Straubinger also discloses a prosthetic heart valve (Figs. 2C and 2E, stent 10) configured for transcatheter implantation (Fig. 2C, catheter retaining means 23) comprising a first proximal junction (Fig. 2C, connecting portion 30), and intermediate nodes (Fig. 2C, connecting portion 22). Straubinger teaches wherein the prosthetic valve frame comprises a second portion of the plurality of struts (Fig. 2C, auxiliary arches 18a), and wherein for each intermediate node (22): (i) a first proximal strut (Fig. 2C, 18a) extends proximally (Col. 6, lines 2-5, Figs. 2C and 2E, proximal end 2) from an intermediate location (Fig. 2C, lower end 14) along a first strut of the second proximally-extending pair of the two struts (Fig. 2C, retaining arches 16a) of the at least six struts (Fig. 2E, 16a, 18a, 19a), and (ii) a second proximal strut (Fig. 2C, 18a) extends proximally (Col. 6, lines 2-5) from an intermediate location (Fig. 2C, lower end 14) along a second strut of the second proximally-extending pair of the two struts (Fig. 2C, retaining arches 16a) of the at least six struts (Fig. 2E, 16a, 18a, 19a), each intermediate location (14) along the respective first and second struts of the second proximally-extending pair of two struts (16a) being between the intermediate node (22) and respective proximal ends (30) of each of the first and second struts of the second proximally-extending pair of two struts (16a), the first and second proximal struts (18a) converge at a proximally-pointing junction of the first and second proximal struts (Fig. 2C, enlarged head 31), (a) the proximally-pointing junction of the first and the second proximal struts (31) and (b) the intermediate node (22) are circumferentially aligned (Figs. 2C and 2E), so as to be angularly aligned with respect to the central longitudinal axis (Fig. 2E, longitudinal axis L), spaced apart in the proximal-to-distal direction (Col. 6, lines 2-5, Figs. 2C and 2E, proximal end 2), and the proximally-pointing junctions (30) are circumferentially offset with respect to the second proximal junction (31), so as to be angularly offset (Figs. 2C and 2E) with respect to the central longitudinal axis (L).

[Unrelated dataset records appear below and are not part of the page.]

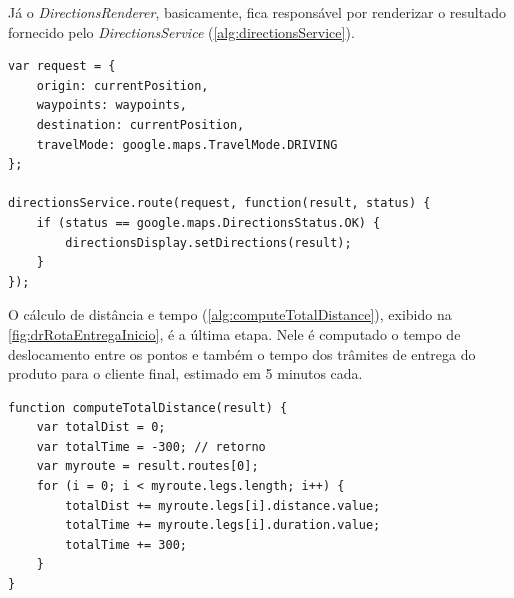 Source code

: Já o \textit{DirectionsRenderer}, basicamente, fica responsável por renderizar o resultado fornecido pelo \textit{DirectionsService} (\autoref{alg:directionsService}).

\begin{lstlisting}[caption={Delivery Routes - Requisição de renderização do mapa}, style=htmlcssjs, label=alg:directionsService]
var request = {
    origin: currentPosition,
    waypoints: waypoints,
    destination: currentPosition,
    travelMode: google.maps.TravelMode.DRIVING
};

directionsService.route(request, function(result, status) {
    if (status == google.maps.DirectionsStatus.OK) {
        directionsDisplay.setDirections(result);
    }
});
\end{lstlisting}

O cálculo de distância e tempo (\autoref{alg:computeTotalDistance}), exibido na \autoref{fig:drRotaEntregaInicio}, é a última etapa. Nele é computado o tempo de deslocamento entre os pontos e também o tempo dos trâmites de entrega do produto para o cliente final, estimado em 5 minutos cada.

\begin{lstlisting}[caption={Delivery Routes - Função de cálculo do deslocamento}, style=htmlcssjs, label=alg:computeTotalDistance]
function computeTotalDistance(result) {
    var totalDist = 0;
    var totalTime = -300; // retorno
    var myroute = result.routes[0];
    for (i = 0; i < myroute.legs.length; i++) {
        totalDist += myroute.legs[i].distance.value;
        totalTime += myroute.legs[i].duration.value;
        totalTime += 300;
    }
}
\end{lstlisting} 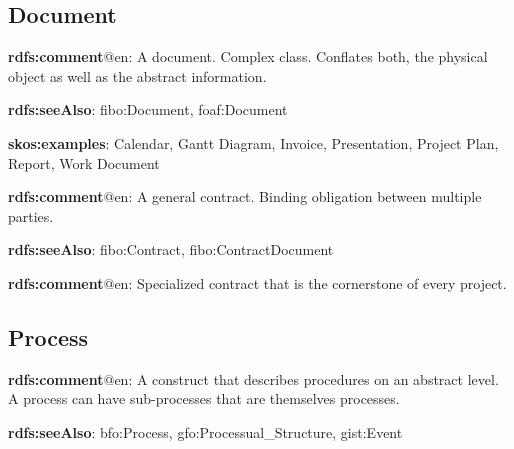 \documentclass[a4paper, DIV=13, BCOR=0cm]{scrbook}
\begin{document}
\subsection{Document}
\begin{mdframed}[style=onto, frametitle={Document}]
	{%
		\begin{compactitem}
			\item \textbf{rdfs:comment}@en: A document. Complex class. Conflates both, the physical object as well as the abstract information.
			\item \textbf{rdfs:seeAlso}: fibo:Document, foaf:Document
			\item \textbf{skos:examples}: Calendar, Gantt Diagram, Invoice, Presentation, Project Plan, Report, Work Document
		\end{compactitem}
	} %
\end{mdframed}

\begin{mdframed}[style=onto-1, frametitle={Contract}]
	{%
		\begin{compactitem}
			\item \textbf{rdfs:comment}@en: A general contract. Binding obligation between multiple parties.
			\item \textbf{rdfs:seeAlso}: fibo:Contract, fibo:ContractDocument
		\end{compactitem}
	} %
\end{mdframed}

\begin{mdframed}[style=onto-2, frametitle={Project Contract}]
	{%
		\begin{compactitem}
			\item \textbf{rdfs:comment}@en: Specialized contract that is the cornerstone of every project.
		\end{compactitem}
	} %
\end{mdframed}

\subsection{Process}
\begin{mdframed}[style=onto, frametitle={Process}]
	{%
		\begin{compactitem}
			\item \textbf{rdfs:comment}@en: A construct that describes procedures on an abstract level. A process can have sub-processes that are themselves processes.
			\item \textbf{rdfs:seeAlso}: bfo:Process, gfo:Processual\_Structure, gist:Event
		\end{compactitem}
	} %
\end{mdframed}
\end{document}
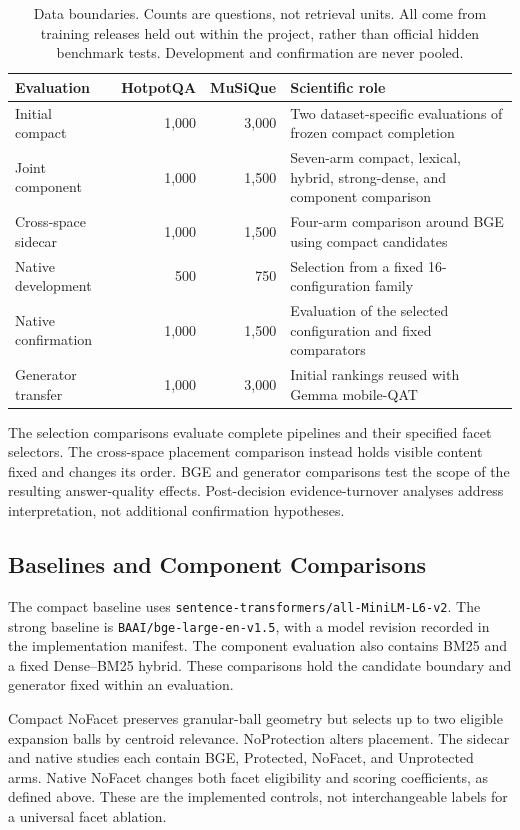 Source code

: \documentclass[11pt,a4paper]{article}
\begin{document}
\begin{table}[t]
\centering\small
\begin{tabular}{@{}p{}rrp{}@{}}
\toprule
Evaluation & HotpotQA & MuSiQue & Scientific role\\
\midrule
Initial compact & 1,000 & 3,000 & Two dataset-specific evaluations of frozen compact completion\\
Joint component & 1,000 & 1,500 & Seven-arm compact, lexical, hybrid, strong-dense, and component comparison\\
Cross-space sidecar & 1,000 & 1,500 & Four-arm comparison around BGE using compact candidates\\
Native development & 500 & 750 & Selection from a fixed 16-configuration family\\
Native confirmation & 1,000 & 1,500 & Evaluation of the selected configuration and fixed comparators\\
Generator transfer & 1,000 & 3,000 & Initial rankings reused with Gemma mobile-QAT\\
\bottomrule
\end{tabular}
\caption{Data boundaries. Counts are questions, not retrieval units. All come
from training releases held out within the project, rather than official hidden
benchmark tests. Development and confirmation are never pooled.}
\label{tab:boundaries}
\end{table}

The selection comparisons evaluate complete pipelines and their specified
facet selectors. The cross-space placement comparison instead holds visible
content fixed and changes its order. BGE and generator comparisons test the
scope of the resulting answer-quality effects.
Post-decision evidence-turnover analyses address interpretation, not additional
confirmation hypotheses.

\subsection{Baselines and Component Comparisons}
The compact baseline uses \texttt{sentence-transformers/all-MiniLM-L6-v2}.
The strong baseline is \texttt{BAAI/bge-large-en-v1.5}, with a model revision
recorded in the implementation manifest. The component evaluation also
contains BM25 and a fixed Dense--BM25 hybrid. These comparisons hold the
candidate boundary and generator fixed within an evaluation.

Compact NoFacet preserves granular-ball geometry but selects up to two
eligible expansion balls by centroid relevance. NoProtection alters placement.
The sidecar and native studies each contain BGE, Protected, NoFacet, and
Unprotected arms. Native NoFacet changes both facet eligibility and scoring
coefficients, as defined above. These are the implemented controls, not
interchangeable labels for a universal facet ablation.
\end{document}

Therefore, it would have been obvious to one of ordinary skill in the art before the effective filing date of the claimed invention to have modified Iamberger’s as modified by Morin, valve wherein the prosthetic valve frame comprises a second portion of the plurality of struts, and wherein for each intermediate node: (i) a first proximal strut extends proximally from an intermediate location along a first strut of the second proximally-extending pair of the two struts of the at least six struts, and (ii) a second proximal strut extends proximally from an intermediate location along a second strut of the second proximally-extending pair of the two struts of the at least six struts, each intermediate location along the respective first and second struts of the second proximally-extending pair of two struts being between the intermediate node and respective proximal ends of each of the first and second struts of the second proximally-extending pair of two struts, the first and second proximal struts converge at a proximally-pointing junction of the first and second proximal struts, (a) the proximally-pointing junction of the first and the second proximal struts and (b) the intermediate node are circumferentially aligned, so as to be angularly aligned with respect to the central longitudinal axis, spaced apart in the proximal-to-distal direction, and the proximally-pointing junctions are circumferentially offset with respect to the second proximal junction, so as to be angularly offset with respect to the central longitudinal axis, as taught by Straubinger, in order to secure the anchoring of the valve in the heart (Col. 18, lines 13-16).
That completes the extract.